12.12.15

Neverhome – Laird Hunt


Gallant Ash porte ce surnom depuis que ce soldat combattant avec les forces de l’Union contre les rebelles sécessionnistes est allé délivrer et embrasser chastement une belle dont le corsage s’était agrippé à une branche de l’arbre auquel elle était montée pour venir voir défiler les militaires.

Pourtant rien ne prédestinait Ash à devenir ce qu’il est, à combattre à la vie à la mort auprès des rudes gars, pour la plupart venus des campagnes de tous les Etats du Nord, à tirer, comme leur enseignent leurs officiers, sur tout ce qui bouge comme ce qui ne bouge pas au cœur de batailles qui laissent plaines, bois et clairières ravagées et jonchées de milliers de cadavres faisant les délices des corbeaux et autres rapaces.

Car Ash est une femme, de son vrai nom Constance.
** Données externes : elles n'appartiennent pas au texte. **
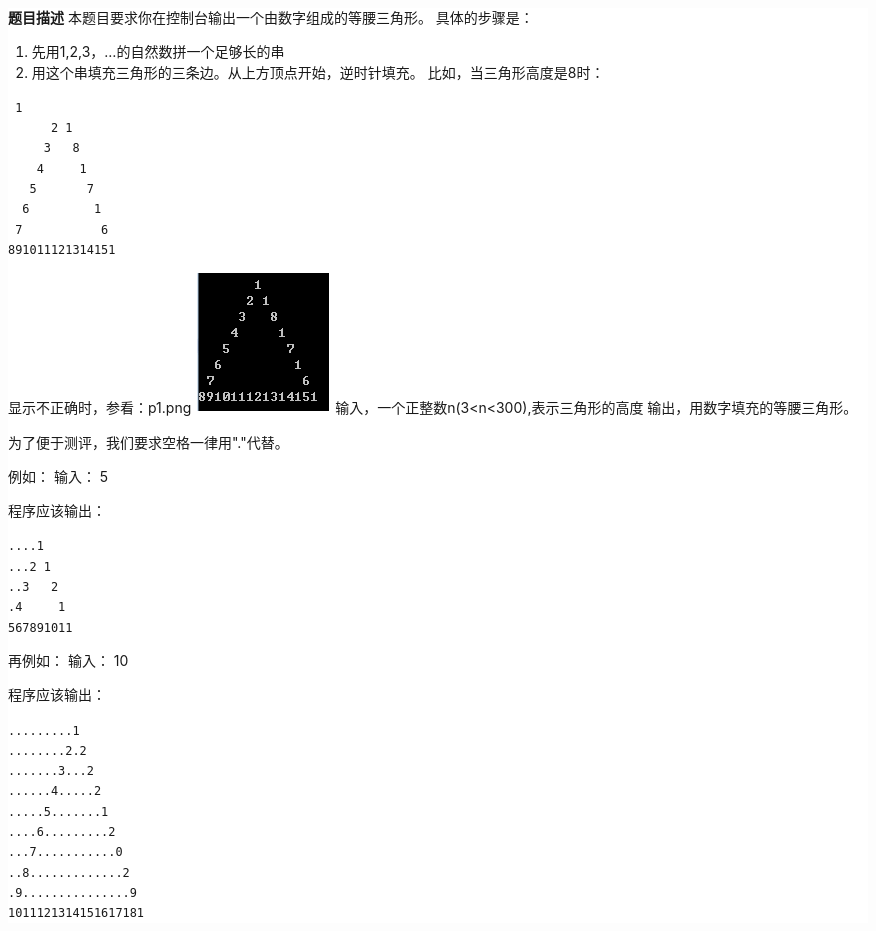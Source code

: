 **题目描述**
本题目要求你在控制台输出一个由数字组成的等腰三角形。
具体的步骤是：

1.  先用1,2,3，…的自然数拼一个足够长的串
2.  用这个串填充三角形的三条边。从上方顶点开始，逆时针填充。
    比如，当三角形高度是8时：

```
 1
      2 1
     3   8
    4     1
   5       7
  6         1
 7           6
891011121314151 
```

显示不正确时，参看：p1.png
![在这里插入图片描述](img/5b4a86ff24f53d649aa5611b17d3502f.png)
输入，一个正整数n(3<n<300),表示三角形的高度
输出，用数字填充的等腰三角形。

为了便于测评，我们要求空格一律用"."代替。

例如：
输入：
5

程序应该输出：

```
....1
...2 1
..3   2
.4     1
567891011 
```

再例如：
输入：
10

程序应该输出：

```
.........1
........2.2
.......3...2
......4.....2
.....5.......1
....6.........2
...7...........0
..8.............2
.9...............9
1011121314151617181 
```
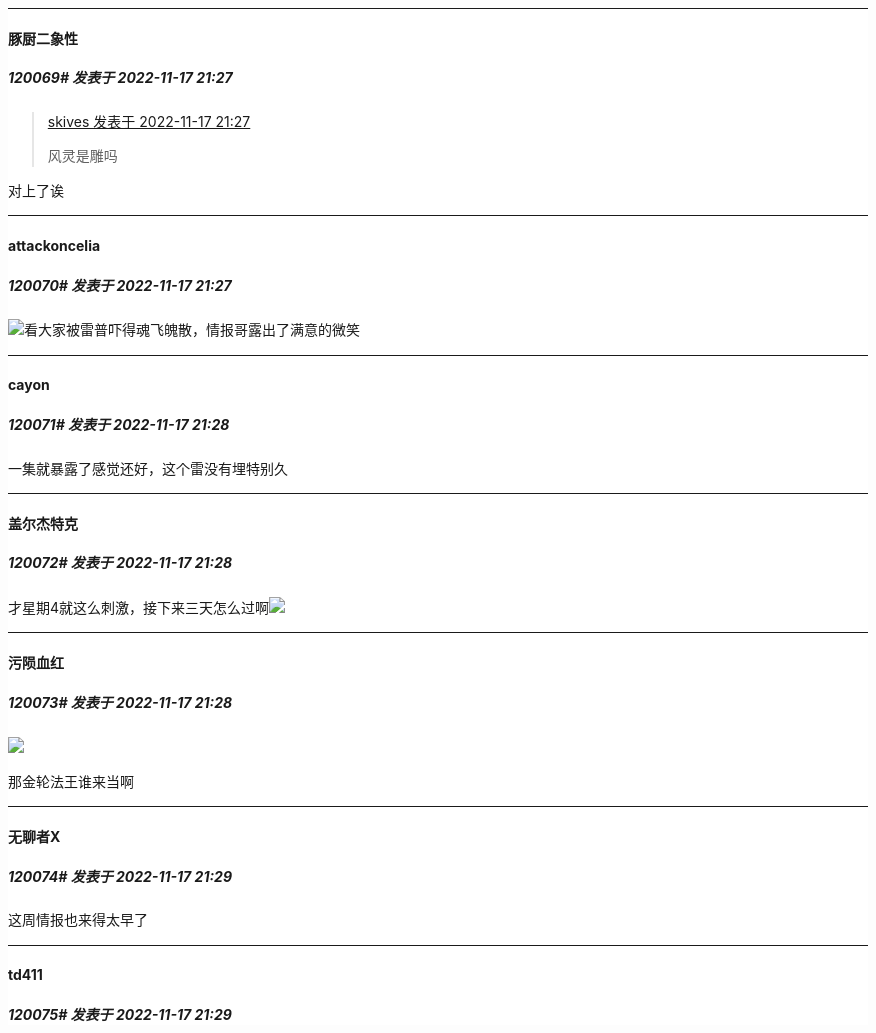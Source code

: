 *****

####  豚厨二象性  
##### 120069#       发表于 2022-11-17 21:27

<blockquote><a href="httphttps://bbs.saraba1st.com/2b/forum.php?mod=redirect&amp;goto=findpost&amp;pid=58479075&amp;ptid=2026556" target="_blank">skives 发表于 2022-11-17 21:27</a>

风灵是雕吗</blockquote>
对上了诶

*****

####  attackoncelia  
##### 120070#       发表于 2022-11-17 21:27

<img src="https://static.saraba1st.com/image/smiley/face2017/067.png" referrerpolicy="no-referrer">看大家被雷普吓得魂飞魄散，情报哥露出了满意的微笑

*****

####  cayon  
##### 120071#       发表于 2022-11-17 21:28

一集就暴露了感觉还好，这个雷没有埋特别久

*****

####  盖尔杰特克  
##### 120072#       发表于 2022-11-17 21:28

才星期4就这么刺激，接下来三天怎么过啊<img src="https://static.saraba1st.com/image/smiley/face2017/068.png" referrerpolicy="no-referrer">

*****

####  污陨血红  
##### 120073#       发表于 2022-11-17 21:28

<img src="https://static.saraba1st.com/image/smiley/face2017/067.png" referrerpolicy="no-referrer">

那金轮法王谁来当啊

*****

####  无聊者X  
##### 120074#       发表于 2022-11-17 21:29

这周情报也来得太早了

*****

####  td411  
##### 120075#       发表于 2022-11-17 21:29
Une brave fille solide, débrouillarde et déterminée. Une femme mariée à un jeune paysan qu’une déficience visuelle empêche de répondre à l’appel de l’armée des volontaires. Alors, par amour pour son homme et son pays, par croyance dans les valeurs à défendre et parce que, au fond d’elle-même, elle bout sans cesse d’en découdre, de voir la guerre de près, elle imposera à son homme d’y aller, elle, à sa place.

Un cas qui n’est pas unique car, même si cela n’est pas très connu, ce sont plus de quatre-cents femmes qui sont allées se battre avec les Unionistes le plus souvent dans le plus grand secret, parfois protégées par des officiers supérieurs qui savaient.

Comme tout soldat partant au front, l’objectif de Gallant Ash est de tuer le plus d’ennemis possibles, de vaincre et de revenir à la maison une fois le travail accompli. Mais les batailles décident pour vous. Les camarades tombent, les morts s’accumulent, les débandades succèdent aux victoires, les blessures vous surprennent.

Victime d’un coup de sabre de cavalerie lors d’une bataille homérique au cœur de laquelle l’auteur nous jette sans concession pour mieux nous en faire sentir la brutalité totale, Gallant Ash sera laissée pour morte et va devoir affronter un périlleux périple pour rentrer chez elle et retrouver celui qu’elle aime.

Laird Hunt, qui s’est inspiré de divers récits autobiographiques de femmes ayant vécu cette expérience lors de la Guerre de Sécession, compose ici un ouvrage d’une grande beauté bien que d’une grande violence. Mais la vie, dans les circonstances exceptionnelles, n’est-elle pas violente ? 

Rêves et délires se mêlent jusqu’à nous mener au cœur de la folie même. La cupidité cohabite avec la générosité, les rencontres faites sur le chemin sont souvent hostiles, parfois presque miraculeuses comme tout chemin inconnu, inexploré qu’il nous faudrait défricher pour avancer. Et, au bout, il y aura une fabuleuse séquence finale qui montre toute la terrifiante matière dont la guerre est faite quand elle laisse le champ libre à l’expression des plus noirs instincts.

Un livre magnifique et poignant qui vient d’être récompensé du premier Grand Prix de Littérature Américaine.